## 傾向スコア
- 岩波DS vol.3 CM接触のアプリ利用への因果効果推定（https://github.com/iwanami-datascience/vol3/tree/master/kato%26hoshino）

In [10]:
import numpy as np
import pandas as pd
from sklearn.linear_model import LogisticRegression
from sklearn.metrics import roc_auc_score

### データの読み込み

In [2]:
data = pd.read_csv('./q_data_x.csv')

In [4]:
data.columns

Index(['cm_dummy', 'gamedummy', 'area_kanto', 'area_keihan', 'area_tokai',
       'area_keihanshin', 'age', 'sex', 'marry_dummy', 'job_dummy1',
       'job_dummy2', 'job_dummy3', 'job_dummy4', 'job_dummy5', 'job_dummy6',
       'job_dummy7', 'job_dummy8', 'inc', 'pmoney', 'fam_str_dummy1',
       'fam_str_dummy2', 'fam_str_dummy3', 'fam_str_dummy4', 'fam_str_dummy5',
       'child_dummy', 'T', 'F1', 'F2', 'F3', 'M1', 'M2', 'M3', 'TVwatch_day',
       'gamesecond', 'gamecount'],
      dtype='object')

In [23]:
X = data[['TVwatch_day', 'age', 'sex', 'marry_dummy', 'child_dummy', 'inc', 'pmoney','area_kanto', 'area_tokai', 'area_keihanshin', 
          'job_dummy1', 'job_dummy2', 'job_dummy3', 'job_dummy4', 'job_dummy5', 'job_dummy6', 'job_dummy7',
          'fam_str_dummy1', 'fam_str_dummy2', 'fam_str_dummy3', 'fam_str_dummy4']]
Z = data['cm_dummy']

### 傾向スコアの推定
- $e(x) = p(Z=1|X)$

In [24]:
lr = LogisticRegression()
lr.fit(X, Z)
ps = lr.predict_proba(X)[:, 1]



In [25]:
print('AUC = {:.2f}'.format(roc_auc_score(y_true=Z, y_score=ps)))

AUC = 0.79


In [18]:
data = pd.concat([data, pd.DataFrame(ps, columns=['propensity_score'])], axis = 1)

### 因果効果推定

In [19]:
data_treated = data[data['cm_dummy']==1]
data_untreated = data[data['cm_dummy']==0]

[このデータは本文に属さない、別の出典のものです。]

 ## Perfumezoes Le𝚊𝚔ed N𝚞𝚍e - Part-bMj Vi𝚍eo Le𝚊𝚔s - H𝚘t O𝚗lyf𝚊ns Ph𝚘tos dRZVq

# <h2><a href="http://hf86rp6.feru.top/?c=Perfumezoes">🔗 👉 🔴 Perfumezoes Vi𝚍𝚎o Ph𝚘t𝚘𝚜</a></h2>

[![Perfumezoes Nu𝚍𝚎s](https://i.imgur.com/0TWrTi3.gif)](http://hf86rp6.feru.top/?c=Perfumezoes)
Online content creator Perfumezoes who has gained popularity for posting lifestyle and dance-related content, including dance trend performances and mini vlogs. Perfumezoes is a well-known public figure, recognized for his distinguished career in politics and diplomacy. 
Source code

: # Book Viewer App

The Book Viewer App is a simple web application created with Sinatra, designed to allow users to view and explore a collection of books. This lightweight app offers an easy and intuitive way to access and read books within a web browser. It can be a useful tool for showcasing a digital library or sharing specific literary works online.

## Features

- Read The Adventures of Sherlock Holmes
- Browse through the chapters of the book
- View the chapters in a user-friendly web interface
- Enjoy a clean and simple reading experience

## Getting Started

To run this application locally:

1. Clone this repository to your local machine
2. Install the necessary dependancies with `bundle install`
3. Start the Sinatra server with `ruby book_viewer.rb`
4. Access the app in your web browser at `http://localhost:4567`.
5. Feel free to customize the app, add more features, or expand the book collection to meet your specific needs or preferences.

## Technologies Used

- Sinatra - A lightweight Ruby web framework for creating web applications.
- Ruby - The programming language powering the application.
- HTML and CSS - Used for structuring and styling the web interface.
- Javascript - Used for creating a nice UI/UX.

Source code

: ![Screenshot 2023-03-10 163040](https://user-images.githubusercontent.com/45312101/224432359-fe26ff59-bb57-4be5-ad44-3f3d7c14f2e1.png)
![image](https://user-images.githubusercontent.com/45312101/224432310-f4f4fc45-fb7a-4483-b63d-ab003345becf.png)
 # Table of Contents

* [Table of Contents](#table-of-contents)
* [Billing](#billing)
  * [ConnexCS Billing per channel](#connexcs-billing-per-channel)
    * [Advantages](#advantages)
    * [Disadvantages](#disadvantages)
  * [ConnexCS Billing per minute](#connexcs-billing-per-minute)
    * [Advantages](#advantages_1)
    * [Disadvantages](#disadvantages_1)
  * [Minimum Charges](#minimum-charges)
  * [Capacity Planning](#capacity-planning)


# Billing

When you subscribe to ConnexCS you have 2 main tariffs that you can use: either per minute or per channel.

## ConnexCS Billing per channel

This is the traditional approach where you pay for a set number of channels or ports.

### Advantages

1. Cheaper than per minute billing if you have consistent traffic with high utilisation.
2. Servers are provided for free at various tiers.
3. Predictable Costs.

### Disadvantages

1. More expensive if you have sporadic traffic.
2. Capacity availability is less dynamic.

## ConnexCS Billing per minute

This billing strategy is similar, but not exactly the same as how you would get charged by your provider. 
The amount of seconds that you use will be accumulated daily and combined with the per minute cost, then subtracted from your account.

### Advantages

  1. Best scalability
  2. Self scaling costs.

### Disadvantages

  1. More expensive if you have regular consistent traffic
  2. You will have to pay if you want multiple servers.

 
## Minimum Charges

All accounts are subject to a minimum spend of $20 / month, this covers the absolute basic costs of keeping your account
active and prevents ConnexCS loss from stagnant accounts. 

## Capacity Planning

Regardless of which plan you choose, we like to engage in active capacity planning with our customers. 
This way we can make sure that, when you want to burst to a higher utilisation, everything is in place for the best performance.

- 単純な差  $E(Y_1|Z=1) - E(Y_0|Z=0)$

In [37]:
avgT = np.mean(data_treated['gamedummy'])
avgU = np.mean(data_untreated['gamedummy'])
diff = avgT - avgU
print('diff = {:.4f}'.format(diff))

diff = 0.0022


- 平均処置効果  $ATE = E(Y_1) - E(Y_0)$

In [38]:
E1 = sum((data['cm_dummy']/data['propensity_score'])*data['gamedummy']) / sum(data['cm_dummy']/data['propensity_score'])
E2 = sum(((1-data['cm_dummy'])/(1-data['propensity_score']))*data['gamedummy']) \
        / sum((1-data['cm_dummy'])/(1-data['propensity_score']))
ATE = E1 - E2
print('ATE = {:.4f}'.format(ATE))

ATE = 0.0266